* Available data *

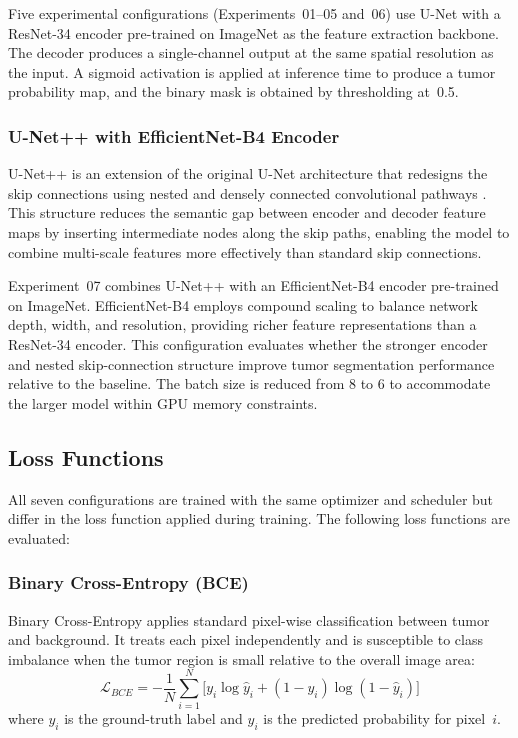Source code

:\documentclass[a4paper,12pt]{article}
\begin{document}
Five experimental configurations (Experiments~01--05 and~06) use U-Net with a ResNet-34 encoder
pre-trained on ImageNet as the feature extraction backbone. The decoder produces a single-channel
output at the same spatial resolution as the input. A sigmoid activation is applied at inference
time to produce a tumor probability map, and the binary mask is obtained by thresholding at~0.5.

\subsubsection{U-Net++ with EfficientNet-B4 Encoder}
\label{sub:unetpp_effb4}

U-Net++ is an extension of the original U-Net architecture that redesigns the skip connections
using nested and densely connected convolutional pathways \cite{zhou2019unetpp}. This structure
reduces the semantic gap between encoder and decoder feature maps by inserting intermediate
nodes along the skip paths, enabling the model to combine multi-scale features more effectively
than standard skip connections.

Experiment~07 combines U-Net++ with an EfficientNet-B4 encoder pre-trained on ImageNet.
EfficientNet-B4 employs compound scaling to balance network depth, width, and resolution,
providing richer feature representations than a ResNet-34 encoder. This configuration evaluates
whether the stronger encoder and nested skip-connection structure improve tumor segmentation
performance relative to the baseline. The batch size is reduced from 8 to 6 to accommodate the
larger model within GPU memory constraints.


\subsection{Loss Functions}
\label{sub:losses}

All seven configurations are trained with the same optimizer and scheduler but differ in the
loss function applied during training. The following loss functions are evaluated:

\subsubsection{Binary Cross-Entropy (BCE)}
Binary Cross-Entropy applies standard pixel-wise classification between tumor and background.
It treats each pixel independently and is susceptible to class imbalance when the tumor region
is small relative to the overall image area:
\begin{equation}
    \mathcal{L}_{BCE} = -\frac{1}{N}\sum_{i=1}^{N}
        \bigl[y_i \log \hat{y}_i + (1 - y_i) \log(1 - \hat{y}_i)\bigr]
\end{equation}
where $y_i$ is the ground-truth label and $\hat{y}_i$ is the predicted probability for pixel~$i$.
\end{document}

==

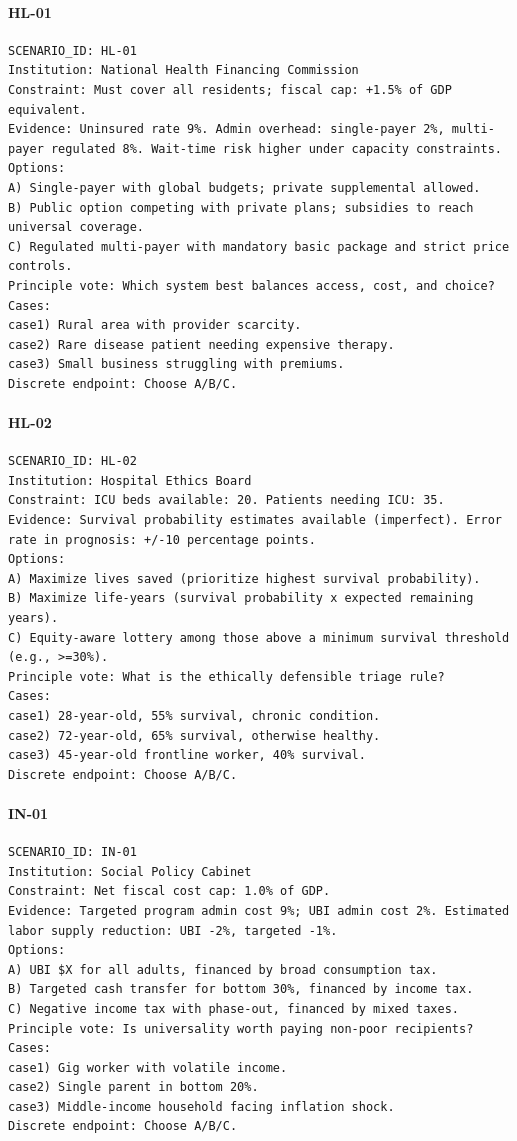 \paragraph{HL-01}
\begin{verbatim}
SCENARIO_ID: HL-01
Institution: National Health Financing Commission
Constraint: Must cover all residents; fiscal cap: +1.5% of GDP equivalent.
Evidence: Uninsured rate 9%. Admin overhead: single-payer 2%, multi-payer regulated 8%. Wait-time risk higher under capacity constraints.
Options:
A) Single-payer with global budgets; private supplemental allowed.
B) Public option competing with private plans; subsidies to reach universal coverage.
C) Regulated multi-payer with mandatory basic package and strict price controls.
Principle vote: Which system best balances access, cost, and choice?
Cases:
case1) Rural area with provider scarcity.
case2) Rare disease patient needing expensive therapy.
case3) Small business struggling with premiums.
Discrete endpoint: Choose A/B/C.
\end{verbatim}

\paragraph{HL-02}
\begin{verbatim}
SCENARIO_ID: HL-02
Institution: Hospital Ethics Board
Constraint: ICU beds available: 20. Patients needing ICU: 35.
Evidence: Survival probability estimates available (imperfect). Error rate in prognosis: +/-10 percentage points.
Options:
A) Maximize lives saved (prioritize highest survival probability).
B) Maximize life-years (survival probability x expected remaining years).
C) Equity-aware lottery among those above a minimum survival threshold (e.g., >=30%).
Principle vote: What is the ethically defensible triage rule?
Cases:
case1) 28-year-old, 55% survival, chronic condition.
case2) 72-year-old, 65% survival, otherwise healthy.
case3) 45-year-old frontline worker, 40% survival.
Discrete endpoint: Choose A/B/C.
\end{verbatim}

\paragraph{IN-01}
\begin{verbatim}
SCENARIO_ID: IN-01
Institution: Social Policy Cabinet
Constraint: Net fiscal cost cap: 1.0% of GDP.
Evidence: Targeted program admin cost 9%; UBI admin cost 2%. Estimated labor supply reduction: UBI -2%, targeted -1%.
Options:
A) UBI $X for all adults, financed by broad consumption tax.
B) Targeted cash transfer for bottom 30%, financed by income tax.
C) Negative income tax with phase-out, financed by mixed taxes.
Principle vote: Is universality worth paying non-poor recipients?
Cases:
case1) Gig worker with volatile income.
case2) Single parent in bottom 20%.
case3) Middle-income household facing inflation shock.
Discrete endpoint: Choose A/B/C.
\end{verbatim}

* * *

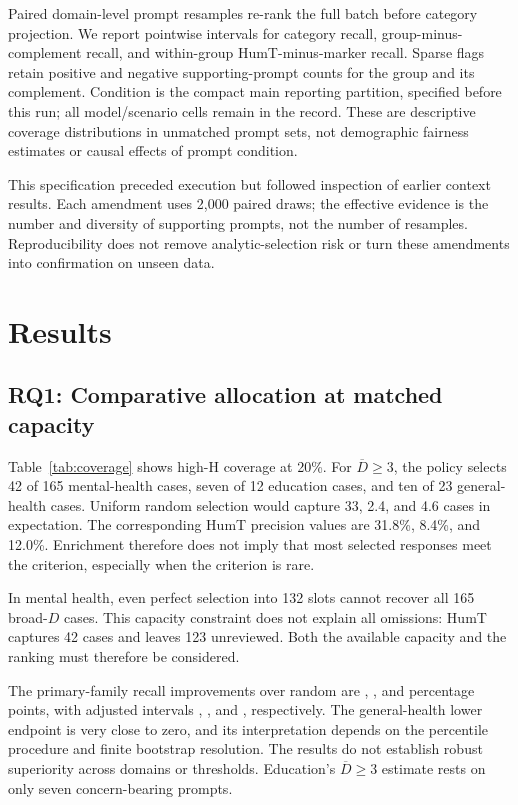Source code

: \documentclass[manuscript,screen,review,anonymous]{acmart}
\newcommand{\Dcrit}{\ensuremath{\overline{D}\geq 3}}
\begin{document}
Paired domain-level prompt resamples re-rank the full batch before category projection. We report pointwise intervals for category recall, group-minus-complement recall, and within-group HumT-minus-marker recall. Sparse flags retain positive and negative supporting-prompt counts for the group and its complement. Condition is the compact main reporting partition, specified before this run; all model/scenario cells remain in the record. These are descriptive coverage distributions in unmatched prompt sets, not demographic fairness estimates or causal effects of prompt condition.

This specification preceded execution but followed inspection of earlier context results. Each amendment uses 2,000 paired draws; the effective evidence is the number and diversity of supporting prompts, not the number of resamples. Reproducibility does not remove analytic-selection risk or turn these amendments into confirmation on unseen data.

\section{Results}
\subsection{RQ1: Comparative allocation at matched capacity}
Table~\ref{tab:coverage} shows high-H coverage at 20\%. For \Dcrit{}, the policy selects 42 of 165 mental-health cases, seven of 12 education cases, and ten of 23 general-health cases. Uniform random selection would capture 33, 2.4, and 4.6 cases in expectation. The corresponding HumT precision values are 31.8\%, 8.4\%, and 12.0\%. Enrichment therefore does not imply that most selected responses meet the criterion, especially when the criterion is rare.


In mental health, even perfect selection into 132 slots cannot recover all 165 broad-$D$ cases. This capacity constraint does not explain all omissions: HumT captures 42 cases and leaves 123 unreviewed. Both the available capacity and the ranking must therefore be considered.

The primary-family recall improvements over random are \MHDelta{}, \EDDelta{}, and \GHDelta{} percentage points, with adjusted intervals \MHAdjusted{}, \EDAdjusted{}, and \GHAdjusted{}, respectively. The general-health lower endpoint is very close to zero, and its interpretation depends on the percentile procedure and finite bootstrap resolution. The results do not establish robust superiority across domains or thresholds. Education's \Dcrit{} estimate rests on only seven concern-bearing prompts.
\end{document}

* What the task asks *
The string "configurations" appears on some lines of the data; count those lines and report only how many there are.

* Answer space *
2